[Dataset excerpts]
========

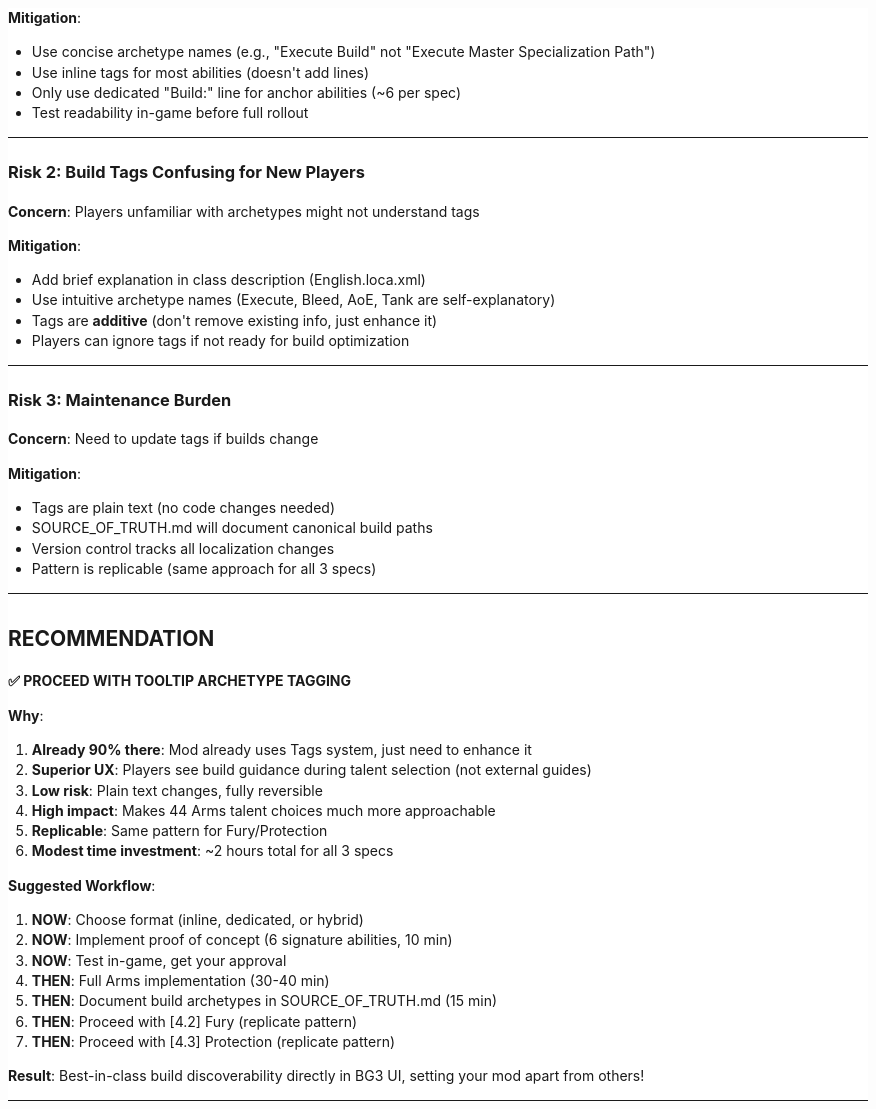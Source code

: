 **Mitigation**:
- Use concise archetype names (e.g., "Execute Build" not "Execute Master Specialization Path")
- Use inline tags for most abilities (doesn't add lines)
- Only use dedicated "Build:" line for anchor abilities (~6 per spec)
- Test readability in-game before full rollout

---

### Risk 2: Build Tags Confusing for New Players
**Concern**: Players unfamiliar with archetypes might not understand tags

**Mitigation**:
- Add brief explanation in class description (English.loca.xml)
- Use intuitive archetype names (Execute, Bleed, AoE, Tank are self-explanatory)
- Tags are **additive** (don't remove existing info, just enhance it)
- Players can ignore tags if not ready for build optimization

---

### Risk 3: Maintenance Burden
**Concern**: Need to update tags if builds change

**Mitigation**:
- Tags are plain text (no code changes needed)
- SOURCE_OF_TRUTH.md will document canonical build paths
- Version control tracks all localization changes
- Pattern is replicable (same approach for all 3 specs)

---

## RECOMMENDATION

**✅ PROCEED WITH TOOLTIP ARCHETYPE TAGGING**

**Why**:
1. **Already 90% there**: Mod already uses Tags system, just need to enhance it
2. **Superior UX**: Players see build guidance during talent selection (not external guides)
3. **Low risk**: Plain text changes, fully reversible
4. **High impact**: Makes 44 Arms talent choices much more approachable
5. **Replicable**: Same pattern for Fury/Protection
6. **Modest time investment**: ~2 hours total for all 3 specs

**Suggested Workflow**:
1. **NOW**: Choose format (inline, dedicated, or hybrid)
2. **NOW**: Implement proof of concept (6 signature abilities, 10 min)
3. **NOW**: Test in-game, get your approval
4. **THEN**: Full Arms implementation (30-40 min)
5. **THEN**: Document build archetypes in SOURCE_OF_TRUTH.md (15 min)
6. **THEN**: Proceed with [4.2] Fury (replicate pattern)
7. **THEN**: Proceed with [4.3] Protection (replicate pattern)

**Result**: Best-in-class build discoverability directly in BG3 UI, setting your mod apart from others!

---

========

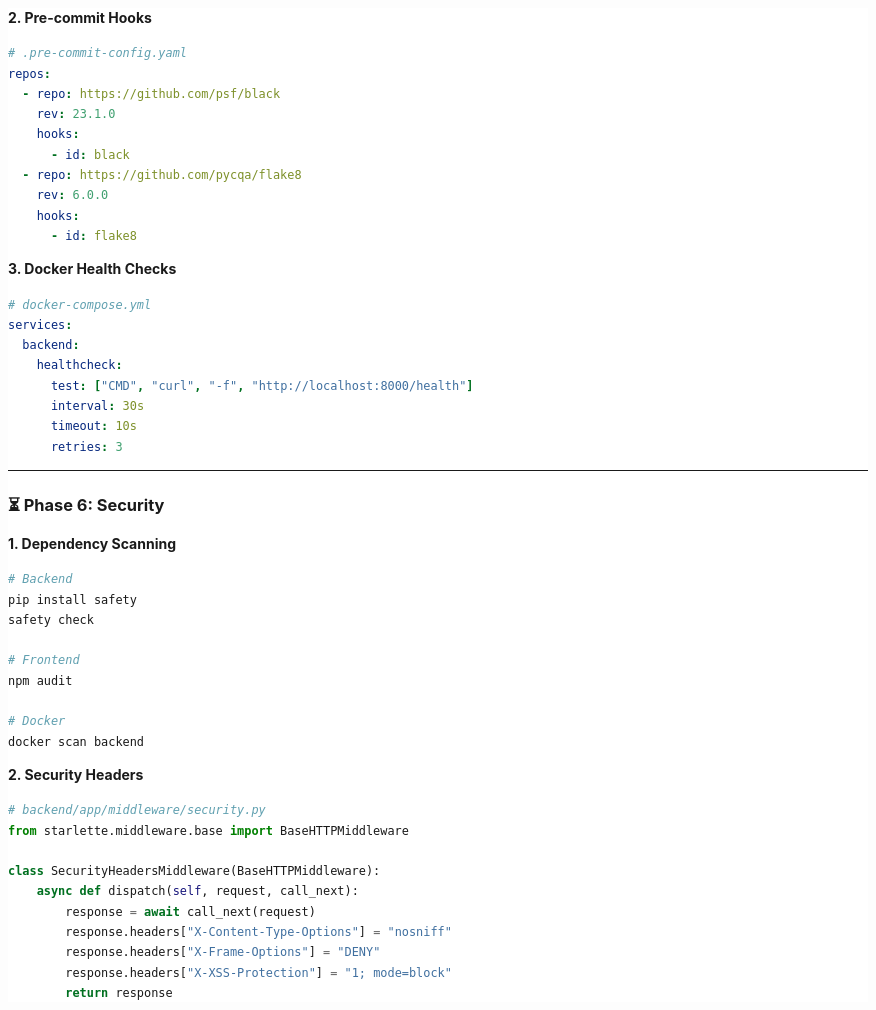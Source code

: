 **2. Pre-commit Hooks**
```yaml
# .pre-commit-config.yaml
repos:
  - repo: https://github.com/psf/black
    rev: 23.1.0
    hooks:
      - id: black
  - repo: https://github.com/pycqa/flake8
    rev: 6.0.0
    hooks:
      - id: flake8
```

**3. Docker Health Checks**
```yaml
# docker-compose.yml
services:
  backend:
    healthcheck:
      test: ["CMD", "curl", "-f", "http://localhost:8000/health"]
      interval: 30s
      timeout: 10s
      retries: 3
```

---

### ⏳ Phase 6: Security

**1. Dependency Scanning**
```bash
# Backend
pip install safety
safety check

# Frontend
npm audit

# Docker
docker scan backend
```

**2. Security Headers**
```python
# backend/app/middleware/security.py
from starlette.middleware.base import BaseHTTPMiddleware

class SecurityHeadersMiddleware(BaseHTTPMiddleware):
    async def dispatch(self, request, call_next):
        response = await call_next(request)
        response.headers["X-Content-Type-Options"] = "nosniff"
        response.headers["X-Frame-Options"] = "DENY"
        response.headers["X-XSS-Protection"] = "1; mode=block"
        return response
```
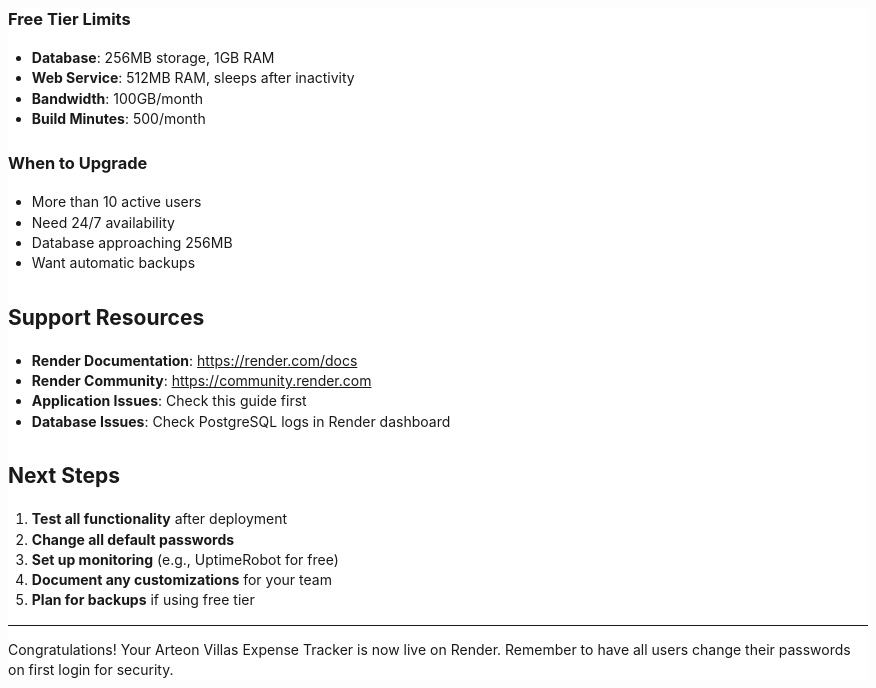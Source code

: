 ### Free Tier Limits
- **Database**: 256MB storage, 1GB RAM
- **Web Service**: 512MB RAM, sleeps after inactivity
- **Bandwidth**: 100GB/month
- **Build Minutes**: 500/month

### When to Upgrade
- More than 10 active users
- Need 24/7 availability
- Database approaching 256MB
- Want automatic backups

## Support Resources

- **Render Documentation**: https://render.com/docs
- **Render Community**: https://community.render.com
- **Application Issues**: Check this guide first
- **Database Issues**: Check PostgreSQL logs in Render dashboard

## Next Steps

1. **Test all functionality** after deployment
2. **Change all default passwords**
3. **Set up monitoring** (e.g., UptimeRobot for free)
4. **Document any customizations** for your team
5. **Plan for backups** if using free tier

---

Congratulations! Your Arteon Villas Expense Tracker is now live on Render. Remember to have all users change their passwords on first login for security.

========

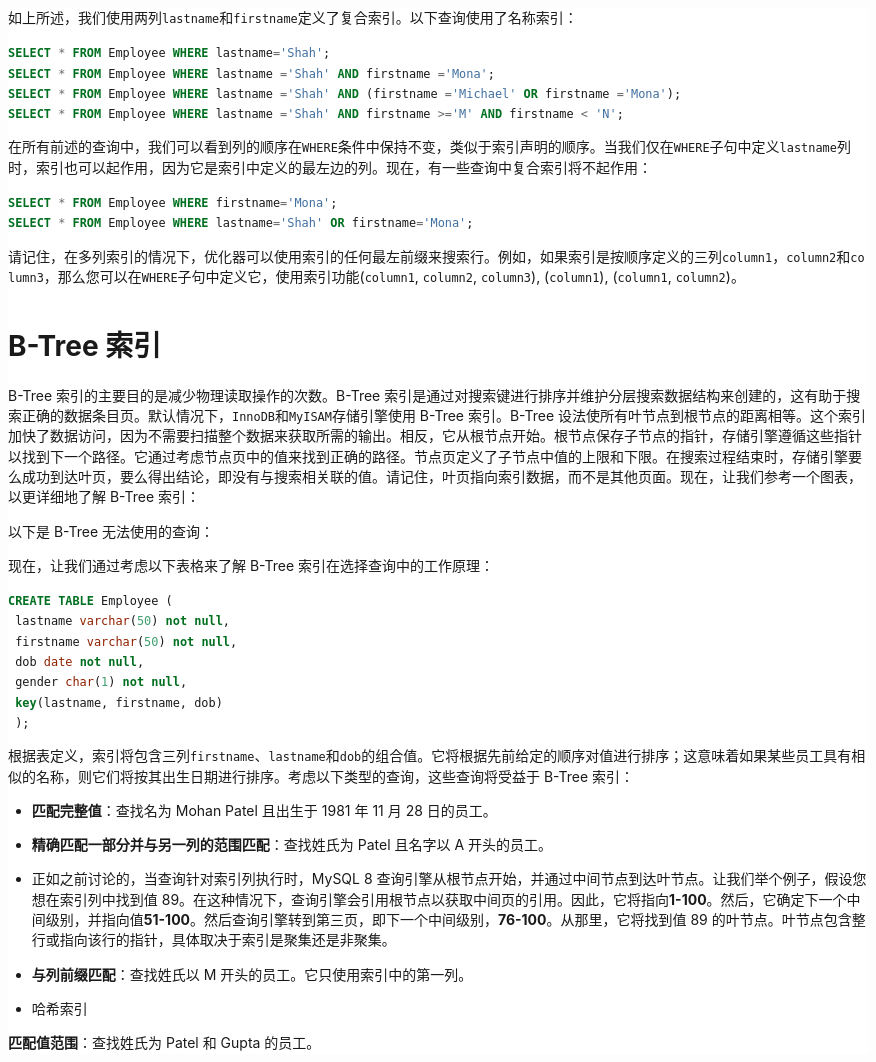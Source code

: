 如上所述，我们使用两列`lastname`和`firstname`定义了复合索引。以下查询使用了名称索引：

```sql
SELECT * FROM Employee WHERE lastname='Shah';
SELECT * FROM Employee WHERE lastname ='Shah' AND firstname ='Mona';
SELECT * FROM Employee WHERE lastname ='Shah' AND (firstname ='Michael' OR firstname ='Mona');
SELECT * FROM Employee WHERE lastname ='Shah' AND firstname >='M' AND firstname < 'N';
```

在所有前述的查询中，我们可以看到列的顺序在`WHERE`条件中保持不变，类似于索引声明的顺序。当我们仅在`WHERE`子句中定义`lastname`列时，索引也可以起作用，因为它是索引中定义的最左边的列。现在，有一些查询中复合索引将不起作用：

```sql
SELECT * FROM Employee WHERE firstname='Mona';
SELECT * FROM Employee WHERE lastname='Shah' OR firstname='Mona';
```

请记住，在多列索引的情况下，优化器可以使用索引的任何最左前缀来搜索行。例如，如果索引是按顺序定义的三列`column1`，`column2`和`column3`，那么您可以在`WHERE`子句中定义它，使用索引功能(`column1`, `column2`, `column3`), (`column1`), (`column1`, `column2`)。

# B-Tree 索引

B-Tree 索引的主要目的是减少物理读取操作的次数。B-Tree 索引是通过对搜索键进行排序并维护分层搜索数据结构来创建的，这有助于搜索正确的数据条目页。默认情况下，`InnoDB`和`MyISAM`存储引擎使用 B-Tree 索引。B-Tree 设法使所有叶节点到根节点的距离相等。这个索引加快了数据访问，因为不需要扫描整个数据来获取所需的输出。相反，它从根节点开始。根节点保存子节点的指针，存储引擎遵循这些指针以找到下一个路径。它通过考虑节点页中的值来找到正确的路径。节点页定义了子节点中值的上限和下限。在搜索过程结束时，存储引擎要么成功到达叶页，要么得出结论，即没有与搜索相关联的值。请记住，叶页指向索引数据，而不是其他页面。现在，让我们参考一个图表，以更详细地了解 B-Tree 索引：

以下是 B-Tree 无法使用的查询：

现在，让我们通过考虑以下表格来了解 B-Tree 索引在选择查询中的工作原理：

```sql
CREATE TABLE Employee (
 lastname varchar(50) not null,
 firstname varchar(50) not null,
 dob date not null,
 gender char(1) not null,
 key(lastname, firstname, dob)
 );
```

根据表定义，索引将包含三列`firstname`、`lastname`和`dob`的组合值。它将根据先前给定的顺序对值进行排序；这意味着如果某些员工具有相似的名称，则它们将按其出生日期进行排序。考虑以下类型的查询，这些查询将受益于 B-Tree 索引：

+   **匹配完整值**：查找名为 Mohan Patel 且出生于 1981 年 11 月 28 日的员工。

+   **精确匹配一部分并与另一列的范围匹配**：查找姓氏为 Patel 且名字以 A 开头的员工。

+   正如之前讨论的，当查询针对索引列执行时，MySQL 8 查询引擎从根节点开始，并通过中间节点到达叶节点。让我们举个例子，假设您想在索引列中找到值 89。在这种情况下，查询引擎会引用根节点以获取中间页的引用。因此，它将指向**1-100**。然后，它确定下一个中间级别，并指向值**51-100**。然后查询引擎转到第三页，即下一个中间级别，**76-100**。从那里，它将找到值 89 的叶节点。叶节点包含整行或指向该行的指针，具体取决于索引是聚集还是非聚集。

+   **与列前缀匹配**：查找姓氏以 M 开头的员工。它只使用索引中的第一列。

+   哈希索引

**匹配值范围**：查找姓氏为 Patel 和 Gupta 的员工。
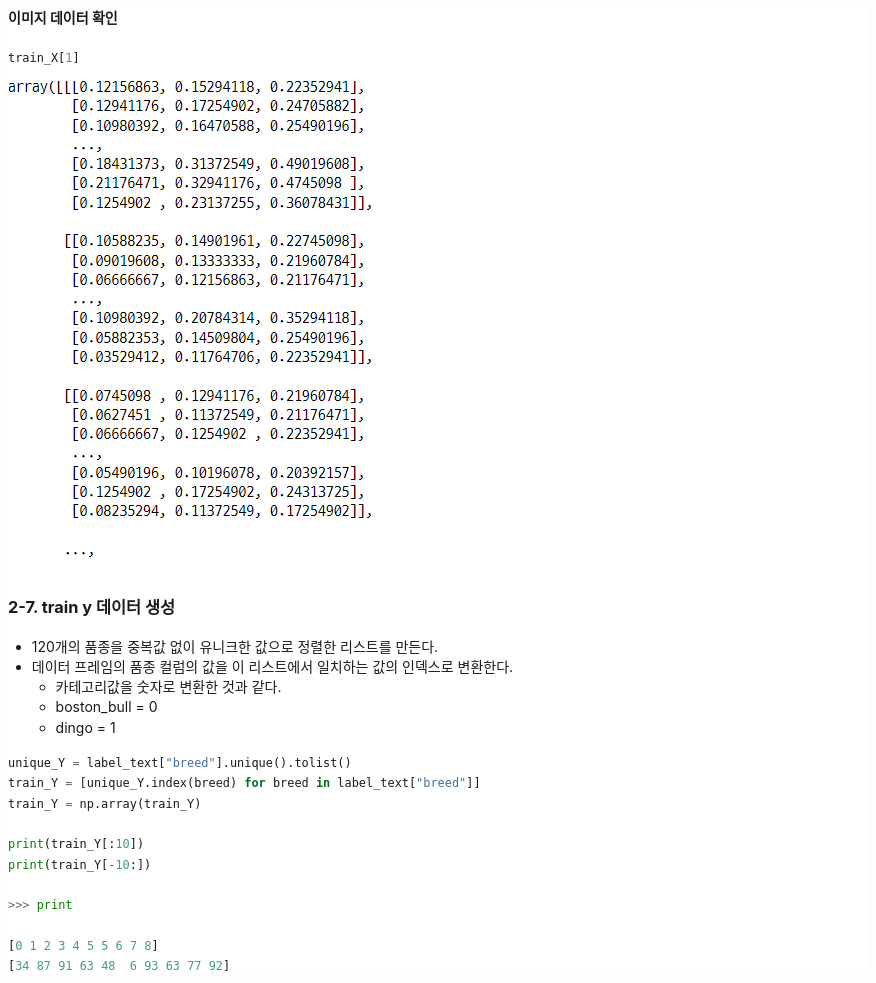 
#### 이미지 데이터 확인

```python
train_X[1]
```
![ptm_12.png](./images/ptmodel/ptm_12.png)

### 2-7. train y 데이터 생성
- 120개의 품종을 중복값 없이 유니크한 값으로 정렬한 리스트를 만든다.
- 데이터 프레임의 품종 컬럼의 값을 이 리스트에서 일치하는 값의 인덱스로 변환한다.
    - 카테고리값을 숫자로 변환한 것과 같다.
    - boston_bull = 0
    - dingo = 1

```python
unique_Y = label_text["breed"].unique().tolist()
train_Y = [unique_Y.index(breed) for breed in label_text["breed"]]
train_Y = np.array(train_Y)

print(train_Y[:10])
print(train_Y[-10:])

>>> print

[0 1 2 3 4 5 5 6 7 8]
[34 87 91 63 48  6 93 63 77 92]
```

========

→ What the task requires: Copy out every line of the entries where the string "Employee" shows up.

→ Expected answer:
SELECT * FROM Employee WHERE lastname='Shah';
SELECT * FROM Employee WHERE lastname ='Shah' AND firstname ='Mona';
SELECT * FROM Employee WHERE lastname ='Shah' AND (firstname ='Michael' OR firstname ='Mona');
SELECT * FROM Employee WHERE lastname ='Shah' AND firstname >='M' AND firstname < 'N';
SELECT * FROM Employee WHERE firstname='Mona';
SELECT * FROM Employee WHERE lastname='Shah' OR firstname='Mona';
CREATE TABLE Employee (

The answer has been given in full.